Author: Mario Antonioletti
Posted: 18 Oct 2018 | 12:47

During a Software Carpentry course you, as an instructor, stand in front of a class typing your lesson content, eg bash or git, and the students type what you type into their own shell.

Depending on the layout of the room, you need to make the font on your terminal large enough for all students to see it, which can be somewhat disorientating as an instructor. Moreover if the layout of the room is not ideal, eg some students are facing away from the screen, they will have to constantly turn to see the screen, which can be a pain for them. But I recently found a Python app that changes all that.

Shellshare is a python app that allows you to stream your shell output through the web. All you have to do is download a Python script:

curl -sLo shellshare https://get.shellshare.net

then start the application on your shell:

python shellshare --room MyShellSession

where MyShellSession is a unique name you give to the session. Students then go to the URL:

https://shellshare.net/r/MyShellSession

and all the output from your terminal is broadcast through that session. Students can copy-paste from the browser on to their own shell to get output as below.

You do not have to make your font bigger and if the desk placement is suboptimal they can still follow what you are doing without having to constantly turn around. Everyone wins! When you are done you just type exit on your shell session and the broadcasting stops.

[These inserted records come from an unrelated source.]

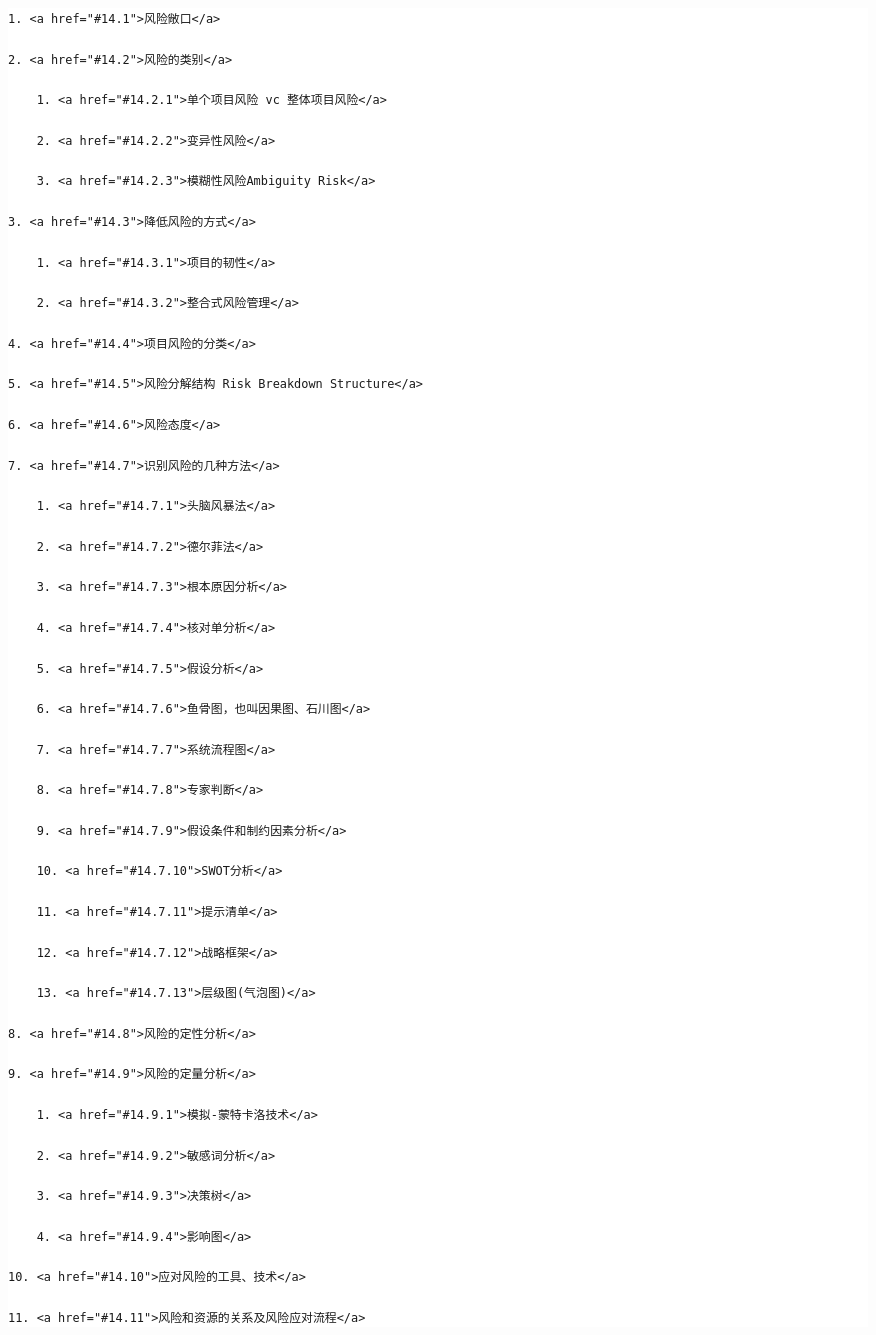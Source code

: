 	1. <a href="#14.1">风险敞口</a>

	2. <a href="#14.2">风险的类别</a>

		1. <a href="#14.2.1">单个项目风险 vc 整体项目风险</a>

		2. <a href="#14.2.2">变异性风险</a>

		3. <a href="#14.2.3">模糊性风险Ambiguity Risk</a>

	3. <a href="#14.3">降低风险的方式</a>

		1. <a href="#14.3.1">项目的韧性</a>

		2. <a href="#14.3.2">整合式风险管理</a>

	4. <a href="#14.4">项目风险的分类</a>

	5. <a href="#14.5">风险分解结构 Risk Breakdown Structure</a>

	6. <a href="#14.6">风险态度</a>

	7. <a href="#14.7">识别风险的几种方法</a>

		1. <a href="#14.7.1">头脑风暴法</a>

		2. <a href="#14.7.2">德尔菲法</a>

		3. <a href="#14.7.3">根本原因分析</a>

		4. <a href="#14.7.4">核对单分析</a>

		5. <a href="#14.7.5">假设分析</a>

		6. <a href="#14.7.6">鱼骨图，也叫因果图、石川图</a>

		7. <a href="#14.7.7">系统流程图</a>

		8. <a href="#14.7.8">专家判断</a>

		9. <a href="#14.7.9">假设条件和制约因素分析</a>

		10. <a href="#14.7.10">SWOT分析</a>

		11. <a href="#14.7.11">提示清单</a>

		12. <a href="#14.7.12">战略框架</a>

		13. <a href="#14.7.13">层级图(气泡图)</a>

	8. <a href="#14.8">风险的定性分析</a>

	9. <a href="#14.9">风险的定量分析</a>

		1. <a href="#14.9.1">模拟-蒙特卡洛技术</a>

		2. <a href="#14.9.2">敏感词分析</a>

		3. <a href="#14.9.3">决策树</a>

		4. <a href="#14.9.4">影响图</a>

	10. <a href="#14.10">应对风险的工具、技术</a>

	11. <a href="#14.11">风险和资源的关系及风险应对流程</a>
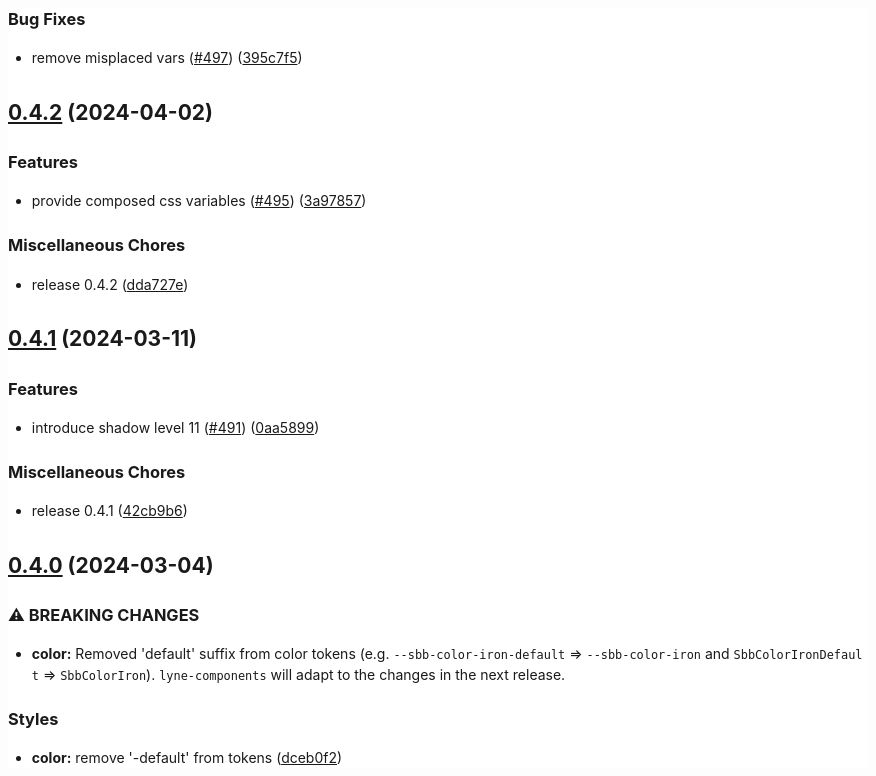 ### Bug Fixes

* remove misplaced vars ([#497](https://github.com/sbb-design-systems/lyne-design-tokens/issues/497)) ([395c7f5](https://github.com/sbb-design-systems/lyne-design-tokens/commit/395c7f520125df6672309a6d5b0ef426e751192c))

## [0.4.2](https://github.com/sbb-design-systems/lyne-design-tokens/compare/v0.4.1...v0.4.2) (2024-04-02)


### Features

* provide composed css variables ([#495](https://github.com/sbb-design-systems/lyne-design-tokens/issues/495)) ([3a97857](https://github.com/sbb-design-systems/lyne-design-tokens/commit/3a978575ee8003201c8840d24b997112220abd60))


### Miscellaneous Chores

* release 0.4.2 ([dda727e](https://github.com/sbb-design-systems/lyne-design-tokens/commit/dda727e7308d585ceccbdaf1fcef9738657283f9))

## [0.4.1](https://github.com/sbb-design-systems/lyne-design-tokens/compare/v0.4.0...v0.4.1) (2024-03-11)


### Features

* introduce shadow level 11 ([#491](https://github.com/sbb-design-systems/lyne-design-tokens/issues/491)) ([0aa5899](https://github.com/sbb-design-systems/lyne-design-tokens/commit/0aa5899cff40bb048d6ca954c1fef01857313111))


### Miscellaneous Chores

* release 0.4.1 ([42cb9b6](https://github.com/sbb-design-systems/lyne-design-tokens/commit/42cb9b6668bcaa9d1ae5c5a57929c25d1d689745))

## [0.4.0](https://github.com/sbb-design-systems/lyne-design-tokens/compare/v0.3.9...v0.4.0) (2024-03-04)


### ⚠ BREAKING CHANGES

* **color:** Removed 'default' suffix from color tokens (e.g. `--sbb-color-iron-default` => `--sbb-color-iron` and `SbbColorIronDefault` => `SbbColorIron`). `lyne-components` will adapt to the changes in the next release.

### Styles

* **color:** remove '-default' from tokens ([dceb0f2](https://github.com/sbb-design-systems/lyne-design-tokens/commit/dceb0f2814025a0600f834e232e4df2d82f13aad))
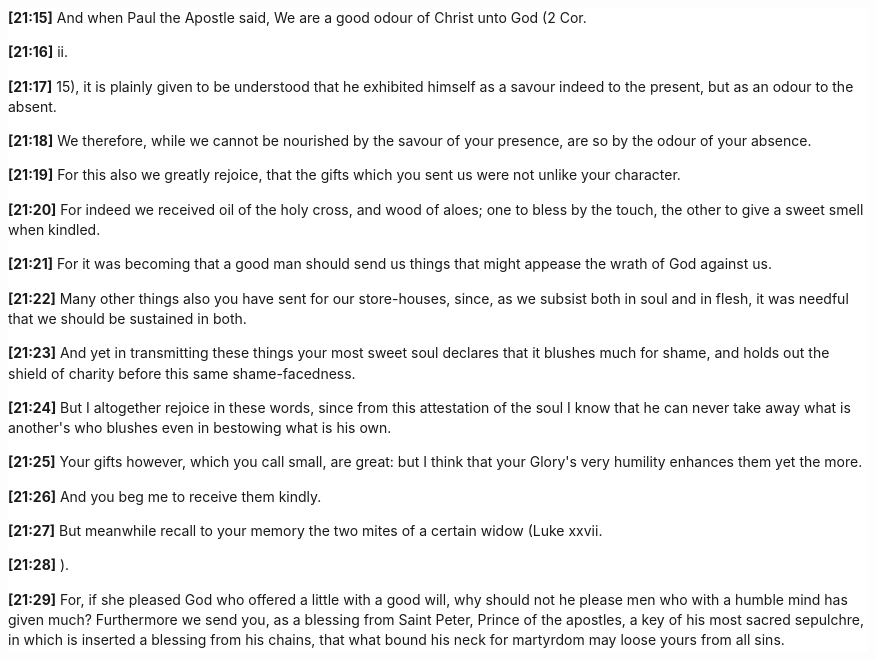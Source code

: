 **[21:15]** And when Paul the Apostle said, We are a good odour of Christ unto God (2 Cor.

**[21:16]** ii.

**[21:17]** 15), it is plainly given to be understood that he exhibited himself as a savour indeed to the present, but as an odour to the absent.

**[21:18]** We therefore, while we cannot be nourished by the savour of your presence, are so by the odour of your absence.

**[21:19]** For this also we greatly rejoice, that the gifts which you sent us were not unlike your character.

**[21:20]** For indeed we received oil of the holy cross, and wood of aloes; one to bless by the touch, the other to give a sweet smell when kindled.

**[21:21]** For it was becoming that a good man should send us things that might appease the wrath of God against us.

**[21:22]** Many other things also you have sent for our store-houses, since, as we subsist both in soul and in flesh, it was needful that we should be sustained in both.

**[21:23]** And yet in transmitting these things your most sweet soul declares that it blushes much for shame, and holds out the shield of charity before this same shame-facedness.

**[21:24]** But I altogether rejoice in these words, since from this attestation of the soul I know that he can never take away what is another's who blushes even in bestowing what is his own.

**[21:25]** Your gifts however, which you call small, are great: but I think that your Glory's very humility enhances them yet the more.

**[21:26]** And you beg me to receive them kindly.

**[21:27]** But meanwhile recall to your memory the two mites of a certain widow (Luke xxvii.

**[21:28]** ).

**[21:29]** For, if she pleased God who offered a little with a good will, why should not he please men who with a humble mind has given much? Furthermore we send you, as a blessing from Saint Peter, Prince of the apostles, a key of his most sacred sepulchre, in which is inserted a blessing from his chains, that what bound his neck for martyrdom may loose yours from all sins.

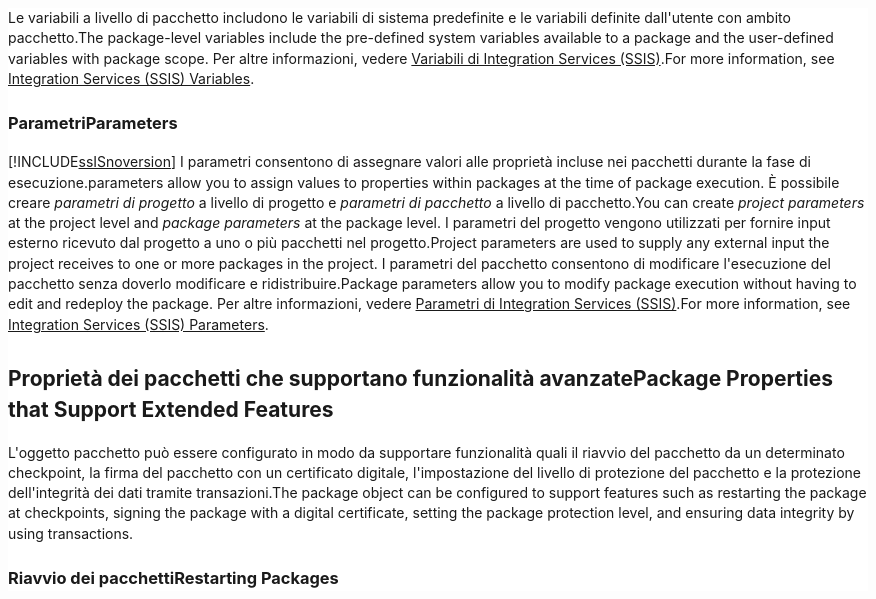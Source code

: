  <span data-ttu-id="42644-173">Le variabili a livello di pacchetto includono le variabili di sistema predefinite e le variabili definite dall'utente con ambito pacchetto.</span><span class="sxs-lookup"><span data-stu-id="42644-173">The package-level variables include the pre-defined system variables available to a package and the user-defined variables with package scope.</span></span> <span data-ttu-id="42644-174">Per altre informazioni, vedere [Variabili di Integration Services &#40;SSIS&#41;](integration-services-ssis-variables.md).</span><span class="sxs-lookup"><span data-stu-id="42644-174">For more information, see [Integration Services &#40;SSIS&#41; Variables](integration-services-ssis-variables.md).</span></span>  
  
### <a name="parameters"></a><span data-ttu-id="42644-175">Parametri</span><span class="sxs-lookup"><span data-stu-id="42644-175">Parameters</span></span>  
 [!INCLUDE[ssISnoversion](../includes/ssisnoversion-md.md)] <span data-ttu-id="42644-176">I parametri consentono di assegnare valori alle proprietà incluse nei pacchetti durante la fase di esecuzione.</span><span class="sxs-lookup"><span data-stu-id="42644-176">parameters allow you to assign values to properties within packages at the time of package execution.</span></span> <span data-ttu-id="42644-177">È possibile creare *parametri di progetto* a livello di progetto e *parametri di pacchetto* a livello di pacchetto.</span><span class="sxs-lookup"><span data-stu-id="42644-177">You can create *project parameters* at the project level and *package parameters* at the package level.</span></span> <span data-ttu-id="42644-178">I parametri del progetto vengono utilizzati per fornire input esterno ricevuto dal progetto a uno o più pacchetti nel progetto.</span><span class="sxs-lookup"><span data-stu-id="42644-178">Project parameters are used to supply any external input the project receives to one or more packages in the project.</span></span> <span data-ttu-id="42644-179">I parametri del pacchetto consentono di modificare l'esecuzione del pacchetto senza doverlo modificare e ridistribuire.</span><span class="sxs-lookup"><span data-stu-id="42644-179">Package parameters allow you to modify package execution without having to edit and redeploy the package.</span></span> <span data-ttu-id="42644-180">Per altre informazioni, vedere [Parametri di Integration Services &#40;SSIS&#41;](integration-services-ssis-package-and-project-parameters.md).</span><span class="sxs-lookup"><span data-stu-id="42644-180">For more information, see [Integration Services &#40;SSIS&#41; Parameters](integration-services-ssis-package-and-project-parameters.md).</span></span>  
  
## <a name="package-properties-that-support-extended-features"></a><span data-ttu-id="42644-181">Proprietà dei pacchetti che supportano funzionalità avanzate</span><span class="sxs-lookup"><span data-stu-id="42644-181">Package Properties that Support Extended Features</span></span>  
 <span data-ttu-id="42644-182">L'oggetto pacchetto può essere configurato in modo da supportare funzionalità quali il riavvio del pacchetto da un determinato checkpoint, la firma del pacchetto con un certificato digitale, l'impostazione del livello di protezione del pacchetto e la protezione dell'integrità dei dati tramite transazioni.</span><span class="sxs-lookup"><span data-stu-id="42644-182">The package object can be configured to support features such as restarting the package at checkpoints, signing the package with a digital certificate, setting the package protection level, and ensuring data integrity by using transactions.</span></span>  
  
### <a name="restarting-packages"></a><span data-ttu-id="42644-183">Riavvio dei pacchetti</span><span class="sxs-lookup"><span data-stu-id="42644-183">Restarting Packages</span></span>  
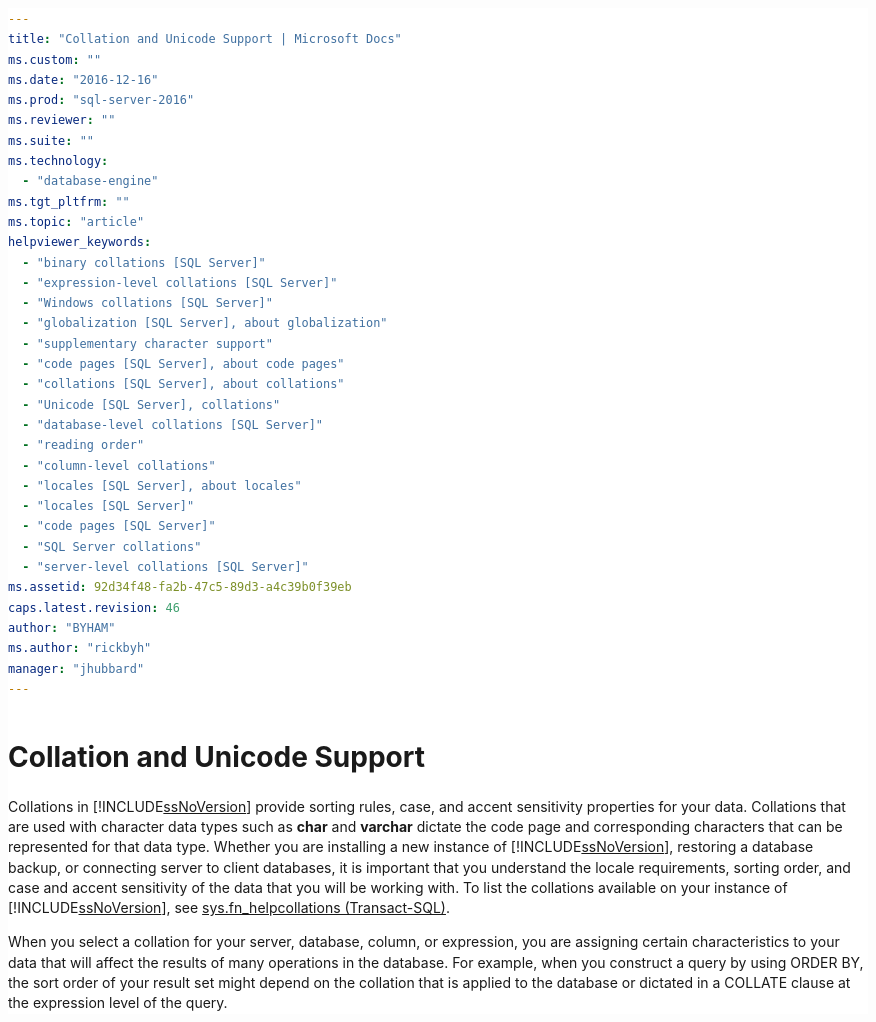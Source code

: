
 ```yaml
---
title: "Collation and Unicode Support | Microsoft Docs"
ms.custom: ""
ms.date: "2016-12-16"
ms.prod: "sql-server-2016"
ms.reviewer: ""
ms.suite: ""
ms.technology: 
  - "database-engine"
ms.tgt_pltfrm: ""
ms.topic: "article"
helpviewer_keywords: 
  - "binary collations [SQL Server]"
  - "expression-level collations [SQL Server]"
  - "Windows collations [SQL Server]"
  - "globalization [SQL Server], about globalization"
  - "supplementary character support"
  - "code pages [SQL Server], about code pages"
  - "collations [SQL Server], about collations"
  - "Unicode [SQL Server], collations"
  - "database-level collations [SQL Server]"
  - "reading order"
  - "column-level collations"
  - "locales [SQL Server], about locales"
  - "locales [SQL Server]"
  - "code pages [SQL Server]"
  - "SQL Server collations"
  - "server-level collations [SQL Server]"
ms.assetid: 92d34f48-fa2b-47c5-89d3-a4c39b0f39eb
caps.latest.revision: 46
author: "BYHAM"
ms.author: "rickbyh"
manager: "jhubbard"
---
```

# Collation and Unicode Support
  Collations in [!INCLUDE[ssNoVersion](../../includes/ssnoversion-md.md)] provide sorting rules, case, and accent sensitivity properties for your data. Collations that are used with character data types such as **char** and **varchar** dictate the code page and corresponding characters that can be represented for that data type. Whether you are installing a new instance of [!INCLUDE[ssNoVersion](../../includes/ssnoversion-md.md)], restoring a database backup, or connecting server to client databases, it is important that you understand the locale requirements, sorting order, and case and accent sensitivity of the data that you will be working with. To list the collations available on your instance of [!INCLUDE[ssNoVersion](../../includes/ssnoversion-md.md)], see [sys.fn_helpcollations &#40;Transact-SQL&#41;](../../relational-databases/system-functions/sys-fn-helpcollations-transact-sql.md).    
    
 When you select a collation for your server, database, column, or expression, you are assigning certain characteristics to your data that will affect the results of many operations in the database. For example, when you construct a query by using ORDER BY, the sort order of your result set might depend on the collation that is applied to the database or dictated in a COLLATE clause at the expression level of the query.    
    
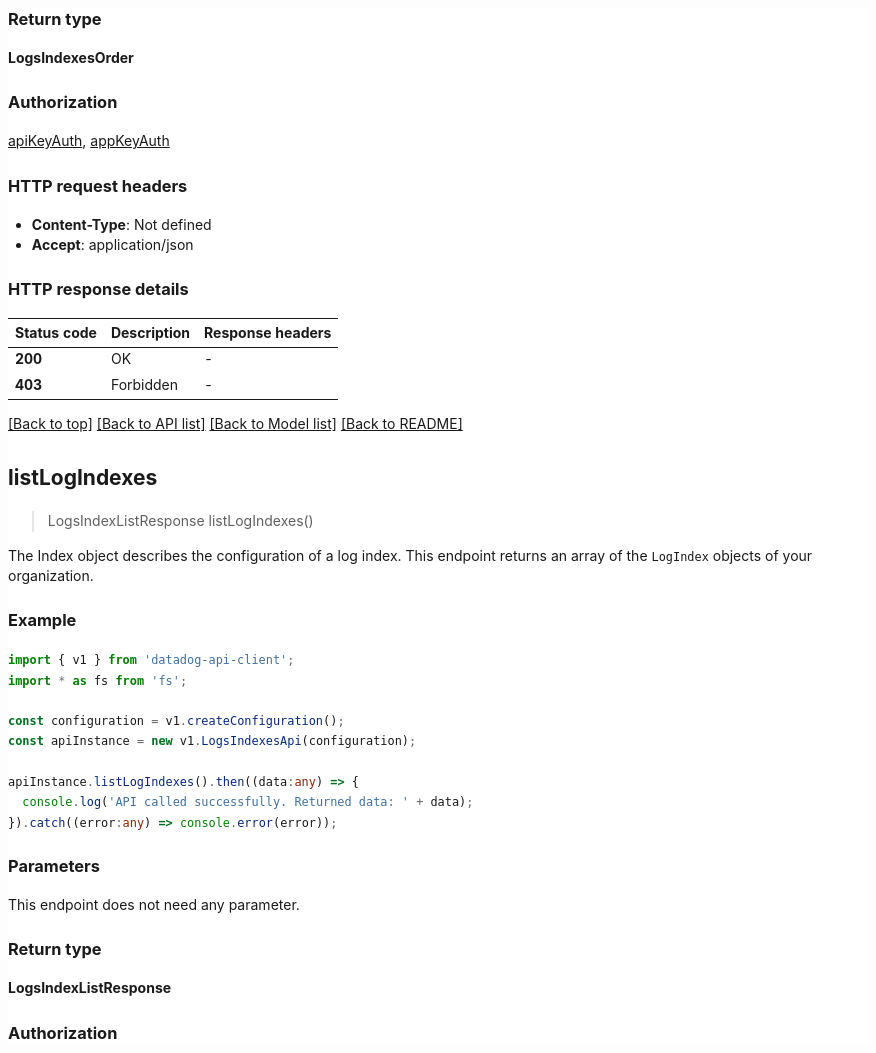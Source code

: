
### Return type

**LogsIndexesOrder**

### Authorization

[apiKeyAuth](README.md#apiKeyAuth), [appKeyAuth](README.md#appKeyAuth)

### HTTP request headers

 - **Content-Type**: Not defined
 - **Accept**: application/json


### HTTP response details
| Status code | Description | Response headers |
|-------------|-------------|------------------|
**200** | OK |  -  |
**403** | Forbidden |  -  |

[[Back to top]](#) [[Back to API list]](README.md#documentation-for-api-endpoints) [[Back to Model list]](README.md#documentation-for-models) [[Back to README]](README.md)

## **listLogIndexes**
> LogsIndexListResponse listLogIndexes()

The Index object describes the configuration of a log index. This endpoint returns an array of the `LogIndex` objects of your organization.

### Example


```typescript
import { v1 } from 'datadog-api-client';
import * as fs from 'fs';

const configuration = v1.createConfiguration();
const apiInstance = new v1.LogsIndexesApi(configuration);

apiInstance.listLogIndexes().then((data:any) => {
  console.log('API called successfully. Returned data: ' + data);
}).catch((error:any) => console.error(error));
```


### Parameters
This endpoint does not need any parameter.


### Return type

**LogsIndexListResponse**

### Authorization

We tried this out with 19 students at a Carpentry shell session recently and found it worked very well. The sessions were remarkably stable – requiring a restart now and again but it worked very well. If you are going to do this kind of teaching relying on a bash session I would recomend using the utility. For broadcasting you ideally need a Mac or linux machine though it may also work from Windows with a bash shell installed, but I have been made aware that it works on Windows with an install of Cygwin (see this thread). To receive you just need a good browser, regardless of the underlying operating system. This would also work well if you are doing remote collaborative work where you are showing someone how to do something.